EXERCISE DETAILS:
Read the data that follows. Then repeat it exactly.
═══ THE DATA
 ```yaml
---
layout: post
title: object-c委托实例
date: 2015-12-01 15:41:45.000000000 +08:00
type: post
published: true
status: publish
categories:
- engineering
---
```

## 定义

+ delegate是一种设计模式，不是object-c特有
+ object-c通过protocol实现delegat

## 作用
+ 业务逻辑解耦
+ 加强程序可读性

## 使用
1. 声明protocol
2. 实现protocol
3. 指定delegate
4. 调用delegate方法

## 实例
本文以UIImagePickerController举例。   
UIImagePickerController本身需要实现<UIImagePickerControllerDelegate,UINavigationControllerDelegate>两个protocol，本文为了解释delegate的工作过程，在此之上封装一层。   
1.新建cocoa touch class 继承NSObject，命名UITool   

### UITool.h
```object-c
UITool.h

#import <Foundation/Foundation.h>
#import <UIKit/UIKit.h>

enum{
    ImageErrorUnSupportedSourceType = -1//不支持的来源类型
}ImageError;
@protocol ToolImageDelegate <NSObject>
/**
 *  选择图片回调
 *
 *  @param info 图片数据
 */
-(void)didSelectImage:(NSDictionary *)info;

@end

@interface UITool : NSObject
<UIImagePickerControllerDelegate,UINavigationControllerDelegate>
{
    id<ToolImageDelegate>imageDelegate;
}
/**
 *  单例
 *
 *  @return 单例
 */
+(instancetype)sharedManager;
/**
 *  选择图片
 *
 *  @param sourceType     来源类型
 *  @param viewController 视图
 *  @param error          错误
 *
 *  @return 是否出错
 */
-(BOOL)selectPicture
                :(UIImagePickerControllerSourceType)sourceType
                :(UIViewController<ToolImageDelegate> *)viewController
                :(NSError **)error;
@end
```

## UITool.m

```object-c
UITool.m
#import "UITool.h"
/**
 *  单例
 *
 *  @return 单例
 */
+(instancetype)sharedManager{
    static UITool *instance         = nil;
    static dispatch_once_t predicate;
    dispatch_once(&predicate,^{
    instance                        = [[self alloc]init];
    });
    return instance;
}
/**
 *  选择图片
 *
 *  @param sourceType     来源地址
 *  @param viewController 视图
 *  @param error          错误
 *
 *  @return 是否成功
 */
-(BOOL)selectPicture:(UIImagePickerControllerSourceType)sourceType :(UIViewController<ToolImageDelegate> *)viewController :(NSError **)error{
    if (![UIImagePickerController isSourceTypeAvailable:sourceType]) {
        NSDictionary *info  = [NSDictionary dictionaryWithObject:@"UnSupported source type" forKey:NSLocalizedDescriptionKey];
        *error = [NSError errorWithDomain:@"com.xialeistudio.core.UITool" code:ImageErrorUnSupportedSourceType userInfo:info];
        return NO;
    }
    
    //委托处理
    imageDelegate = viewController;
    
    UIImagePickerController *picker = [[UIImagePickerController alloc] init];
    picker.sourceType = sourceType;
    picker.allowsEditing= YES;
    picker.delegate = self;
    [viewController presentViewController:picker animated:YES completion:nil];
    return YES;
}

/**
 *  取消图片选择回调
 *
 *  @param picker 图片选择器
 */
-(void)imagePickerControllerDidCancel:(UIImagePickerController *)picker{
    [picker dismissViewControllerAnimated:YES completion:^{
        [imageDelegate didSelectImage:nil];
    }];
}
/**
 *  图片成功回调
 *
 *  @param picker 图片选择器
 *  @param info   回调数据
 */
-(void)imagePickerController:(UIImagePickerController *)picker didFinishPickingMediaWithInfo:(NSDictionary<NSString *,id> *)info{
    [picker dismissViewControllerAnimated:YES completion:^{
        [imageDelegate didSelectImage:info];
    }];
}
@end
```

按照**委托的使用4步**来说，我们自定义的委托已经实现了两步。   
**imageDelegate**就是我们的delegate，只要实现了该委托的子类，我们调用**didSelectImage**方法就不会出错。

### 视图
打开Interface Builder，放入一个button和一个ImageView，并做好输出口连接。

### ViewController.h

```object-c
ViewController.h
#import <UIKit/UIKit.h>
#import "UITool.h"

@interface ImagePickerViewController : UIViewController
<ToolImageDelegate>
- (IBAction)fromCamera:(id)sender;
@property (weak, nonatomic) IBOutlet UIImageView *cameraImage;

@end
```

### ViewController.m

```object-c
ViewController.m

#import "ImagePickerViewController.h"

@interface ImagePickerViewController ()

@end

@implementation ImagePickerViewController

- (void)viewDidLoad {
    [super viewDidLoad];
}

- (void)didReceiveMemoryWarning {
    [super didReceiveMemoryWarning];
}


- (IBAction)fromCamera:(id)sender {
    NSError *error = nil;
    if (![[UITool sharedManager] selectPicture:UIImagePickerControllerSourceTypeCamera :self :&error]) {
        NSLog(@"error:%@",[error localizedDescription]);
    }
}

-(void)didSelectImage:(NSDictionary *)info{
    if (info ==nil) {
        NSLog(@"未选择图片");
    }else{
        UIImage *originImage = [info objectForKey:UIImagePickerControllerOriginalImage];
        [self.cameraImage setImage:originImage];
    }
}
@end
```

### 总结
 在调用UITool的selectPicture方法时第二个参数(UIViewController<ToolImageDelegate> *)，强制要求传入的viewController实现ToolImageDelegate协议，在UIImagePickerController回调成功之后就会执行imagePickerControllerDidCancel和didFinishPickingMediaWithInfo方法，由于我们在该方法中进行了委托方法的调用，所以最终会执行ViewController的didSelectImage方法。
══════
RESULT FOR THIS EXERCISE:
 ```yaml
---
layout: post
title: object-c委托实例
date: 2015-12-01 15:41:45.000000000 +08:00
type: post
published: true
status: publish
categories:
- engineering
---
```

## 定义

+ delegate是一种设计模式，不是object-c特有
+ object-c通过protocol实现delegat

## 作用
+ 业务逻辑解耦
+ 加强程序可读性

## 使用
1. 声明protocol
2. 实现protocol
3. 指定delegate
4. 调用delegate方法

## 实例
本文以UIImagePickerController举例。   
UIImagePickerController本身需要实现<UIImagePickerControllerDelegate,UINavigationControllerDelegate>两个protocol，本文为了解释delegate的工作过程，在此之上封装一层。   
1.新建cocoa touch class 继承NSObject，命名UITool   

### UITool.h
```object-c
UITool.h

#import <Foundation/Foundation.h>
#import <UIKit/UIKit.h>

enum{
    ImageErrorUnSupportedSourceType = -1//不支持的来源类型
}ImageError;
@protocol ToolImageDelegate <NSObject>
/**
 *  选择图片回调
 *
 *  @param info 图片数据
 */
-(void)didSelectImage:(NSDictionary *)info;

@end

@interface UITool : NSObject
<UIImagePickerControllerDelegate,UINavigationControllerDelegate>
{
    id<ToolImageDelegate>imageDelegate;
}
/**
 *  单例
 *
 *  @return 单例
 */
+(instancetype)sharedManager;
/**
 *  选择图片
 *
 *  @param sourceType     来源类型
 *  @param viewController 视图
 *  @param error          错误
 *
 *  @return 是否出错
 */
-(BOOL)selectPicture
                :(UIImagePickerControllerSourceType)sourceType
                :(UIViewController<ToolImageDelegate> *)viewController
                :(NSError **)error;
@end
```

## UITool.m

```object-c
UITool.m
#import "UITool.h"
/**
 *  单例
 *
 *  @return 单例
 */
+(instancetype)sharedManager{
    static UITool *instance         = nil;
    static dispatch_once_t predicate;
    dispatch_once(&predicate,^{
    instance                        = [[self alloc]init];
    });
    return instance;
}
/**
 *  选择图片
 *
 *  @param sourceType     来源地址
 *  @param viewController 视图
 *  @param error          错误
 *
 *  @return 是否成功
 */
-(BOOL)selectPicture:(UIImagePickerControllerSourceType)sourceType :(UIViewController<ToolImageDelegate> *)viewController :(NSError **)error{
    if (![UIImagePickerController isSourceTypeAvailable:sourceType]) {
        NSDictionary *info  = [NSDictionary dictionaryWithObject:@"UnSupported source type" forKey:NSLocalizedDescriptionKey];
        *error = [NSError errorWithDomain:@"com.xialeistudio.core.UITool" code:ImageErrorUnSupportedSourceType userInfo:info];
        return NO;
    }
    
    //委托处理
    imageDelegate = viewController;
    
    UIImagePickerController *picker = [[UIImagePickerController alloc] init];
    picker.sourceType = sourceType;
    picker.allowsEditing= YES;
    picker.delegate = self;
    [viewController presentViewController:picker animated:YES completion:nil];
    return YES;
}

/**
 *  取消图片选择回调
 *
 *  @param picker 图片选择器
 */
-(void)imagePickerControllerDidCancel:(UIImagePickerController *)picker{
    [picker dismissViewControllerAnimated:YES completion:^{
        [imageDelegate didSelectImage:nil];
    }];
}
/**
 *  图片成功回调
 *
 *  @param picker 图片选择器
 *  @param info   回调数据
 */
-(void)imagePickerController:(UIImagePickerController *)picker didFinishPickingMediaWithInfo:(NSDictionary<NSString *,id> *)info{
    [picker dismissViewControllerAnimated:YES completion:^{
        [imageDelegate didSelectImage:info];
    }];
}
@end
```

按照**委托的使用4步**来说，我们自定义的委托已经实现了两步。   
**imageDelegate**就是我们的delegate，只要实现了该委托的子类，我们调用**didSelectImage**方法就不会出错。

### 视图
打开Interface Builder，放入一个button和一个ImageView，并做好输出口连接。

### ViewController.h

```object-c
ViewController.h
#import <UIKit/UIKit.h>
#import "UITool.h"

@interface ImagePickerViewController : UIViewController
<ToolImageDelegate>
- (IBAction)fromCamera:(id)sender;
@property (weak, nonatomic) IBOutlet UIImageView *cameraImage;

@end
```

### ViewController.m

```object-c
ViewController.m

#import "ImagePickerViewController.h"

@interface ImagePickerViewController ()

@end

@implementation ImagePickerViewController

- (void)viewDidLoad {
    [super viewDidLoad];
}

- (void)didReceiveMemoryWarning {
    [super didReceiveMemoryWarning];
}


- (IBAction)fromCamera:(id)sender {
    NSError *error = nil;
    if (![[UITool sharedManager] selectPicture:UIImagePickerControllerSourceTypeCamera :self :&error]) {
        NSLog(@"error:%@",[error localizedDescription]);
    }
}

-(void)didSelectImage:(NSDictionary *)info{
    if (info ==nil) {
        NSLog(@"未选择图片");
    }else{
        UIImage *originImage = [info objectForKey:UIImagePickerControllerOriginalImage];
        [self.cameraImage setImage:originImage];
    }
}
@end
```

### 总结
 在调用UITool的selectPicture方法时第二个参数(UIViewController<ToolImageDelegate> *)，强制要求传入的viewController实现ToolImageDelegate协议，在UIImagePickerController回调成功之后就会执行imagePickerControllerDidCancel和didFinishPickingMediaWithInfo方法，由于我们在该方法中进行了委托方法的调用，所以最终会执行ViewController的didSelectImage方法。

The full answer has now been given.